The jobs are inherently demanding, as evidenced by the recent reports of Baker McKenzie’s chief Paul Rawlinson taking a leave because of “exhaustion.” (There is a tiny handful of, we can only assume, genetically gifted individuals who are physically capable of running a large law firm for years and practicing actively. But it’s like the 3-hours of sleep crowd; many may claim it’s within their capability, almost no one can deliver on it for even a few weeks, much less years or a decade.)
At a far less global but high-profile firm (we learned this week), the newish managing partner is stepping down after one and only one four-year term “to spend more time with my family”–and it’s actually true. He likes practicing law, but it also sends a very conspicuous message to the entire firm that management takes a back seat to practicing.
What if this single example–and there are, shockingly, countless others–explains almost all of this? What if the root cause of this widespread behavior and attitude is simply that lawyers do not respect any calling other than the practice of law? In “normal” for-profit enterprises, the prevailing attitude is 180° the opposite. All of the high-level corporate functions fundamentally respect the others and what each contributes to the entire enterprise. Finance respects marketing, sales, IT, design, engineering, research, manufacturing, operations, HR-talent management-and-professional development, and vice versa and so forth all the way back around the table. People who don’t feel this way self-select themselves out of Corporate Land usually at a young age, typically into the academic, governmental, nonprofit, or small business sectors.
Time out for a quick thought experiment because this conceit–that nothing merits respect above the practice of law–is so universal in our precincts as to be almost invisible (the pervasive often is). So here’s the experiment: What would be the reaction if the CEO of any, say, $50-million+ company announced they didn’t really value or take much interest in management, didn’t want to learn and weren’t curious about it, and planned to actively stay in a front-line client-facing role as a Type A service provider? (You can adapt the question to the largeish corporate you might have in mind: A Ph.D. researcher in a pharma company staying at the lab bench, an engineer in a manufacturing company prototyping designs, a consumer marketing guru in a B2C company analyzing market research, etc.)
The answer is blindingly obvious: The Board of Directors, the rest of the C-suite, large shareholders and stock analysts would all denounce this irresponsible and obtuse behavior, and the CEO would be virtually frog-marched out of their office. Now ask why–really, probingly, why–Law Land should be the one and only outlier in this? Are we really right while the other 98.5% of the economy is wrong?

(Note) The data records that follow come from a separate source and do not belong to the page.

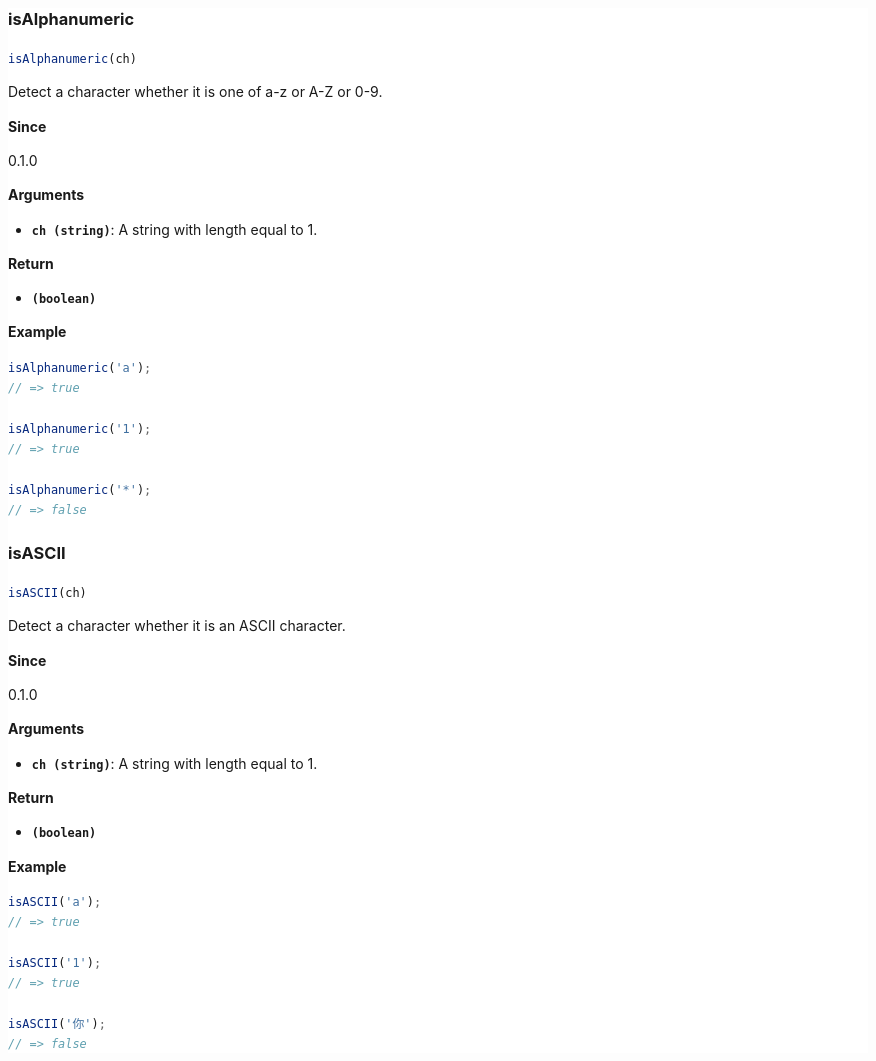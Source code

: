 ### isAlphanumeric

```js
isAlphanumeric(ch)
```

Detect a character whether it is one of a-z or A-Z or 0-9.

**Since**

0.1.0

**Arguments**

* **`ch (string)`**: A string with length equal to 1.

**Return**

* **`(boolean)`**

**Example**

```js
isAlphanumeric('a');
// => true

isAlphanumeric('1');
// => true

isAlphanumeric('*');
// => false
```

### isASCII

```js
isASCII(ch)
```

Detect a character whether it is an ASCII character.

**Since**

0.1.0

**Arguments**

* **`ch (string)`**: A string with length equal to 1.

**Return**

* **`(boolean)`**

**Example**

```js
isASCII('a');
// => true

isASCII('1');
// => true

isASCII('你');
// => false
```
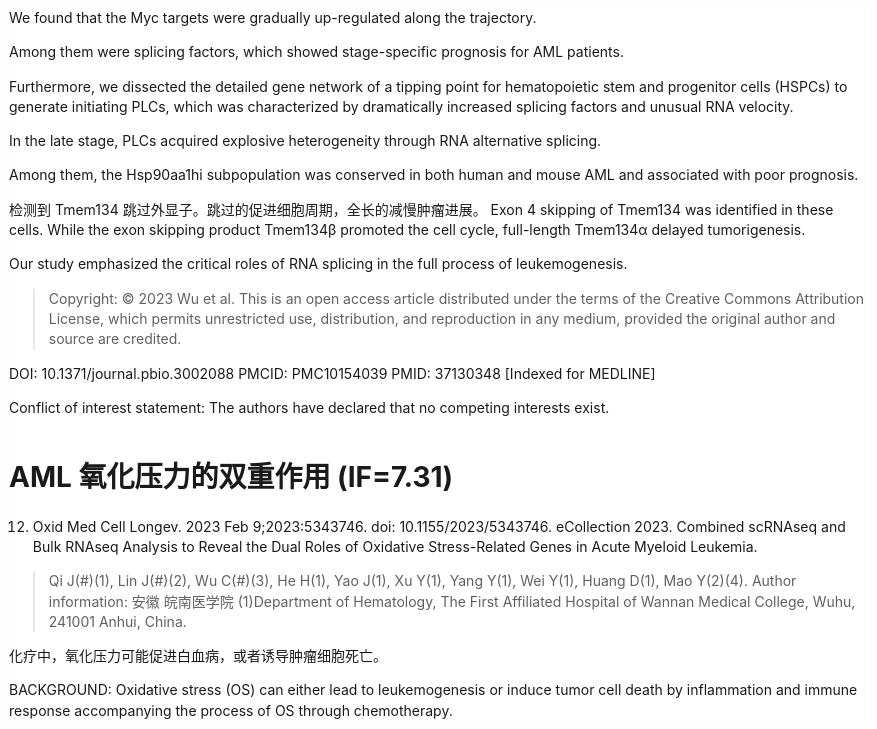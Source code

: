 We found that the Myc targets were gradually up-regulated along the trajectory. 

Among them were splicing factors, which showed stage-specific prognosis for AML patients. 

Furthermore, we dissected the 
detailed gene network of a tipping point for hematopoietic stem and progenitor 
cells (HSPCs) to generate initiating PLCs, which was characterized by 
dramatically increased splicing factors and unusual RNA velocity. 

In the late 
stage, PLCs acquired explosive heterogeneity through RNA alternative splicing. 

Among them, the Hsp90aa1hi subpopulation was conserved in both human and mouse 
AML and associated with poor prognosis. 

检测到 Tmem134 跳过外显子。跳过的促进细胞周期，全长的减慢肿瘤进展。
Exon 4 skipping of Tmem134 was identified in these cells. 
While the exon skipping product Tmem134β promoted the cell cycle, full-length Tmem134α delayed tumorigenesis. 

Our study emphasized the critical roles of RNA splicing in the full process of leukemogenesis.

> Copyright: © 2023 Wu et al. This is an open access article distributed under the 
terms of the Creative Commons Attribution License, which permits unrestricted 
use, distribution, and reproduction in any medium, provided the original author 
and source are credited.

DOI: 10.1371/journal.pbio.3002088
PMCID: PMC10154039
PMID: 37130348 [Indexed for MEDLINE]

Conflict of interest statement: The authors have declared that no competing 
interests exist.








#  AML 氧化压力的双重作用 (IF=7.31)

12. Oxid Med Cell Longev. 2023 Feb 9;2023:5343746. doi: 10.1155/2023/5343746. 
eCollection 2023.
Combined scRNAseq and Bulk RNAseq Analysis to Reveal the Dual Roles of Oxidative 
Stress-Related Genes in Acute Myeloid Leukemia.

> Qi J(#)(1), Lin J(#)(2), Wu C(#)(3), He H(1), Yao J(1), Xu Y(1), Yang Y(1), Wei 
Y(1), Huang D(1), Mao Y(2)(4).
> Author information: 安徽 皖南医学院
(1)Department of Hematology, The First Affiliated Hospital of Wannan Medical 
College, Wuhu, 241001 Anhui, China.

化疗中，氧化压力可能促进白血病，或者诱导肿瘤细胞死亡。

BACKGROUND: Oxidative stress (OS) can either lead to leukemogenesis or induce 
tumor cell death by inflammation and immune response accompanying the process of 
OS through chemotherapy.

The best answer to the question, “why should managing partners practice?” is “to keep their finger on the pulse of things and to maintain their partners’ respect.” I hasten to confess I have no snappy comeback to the “maintaining respect” perspective. Lawyers’ universal solvent for any situation, as we’ve observed, is “get out of my way and let me lawyer this.” So merely “managing”–strategy, financial analysis, goal-setting, designing and implementing governance structures and prioritizing tactics and objectives–is for less capable people, including the steerage class referred to as “non-lawyers.”
All I can say is that if the march of NewLaw and the CLOC/ACC kind of initiatives taking hold among our in-house brethren are here to stay, we may have to revise our stance on that sooner rather than later.
“Keeping your finger on the pulse of things” is, by contrast, indispensable to leadership. But how about walking (and flying) around, talking to people at all levels inside the firm, and being the Ambassador of the firm to its critical outside constituencies: Starting with clients, perhaps?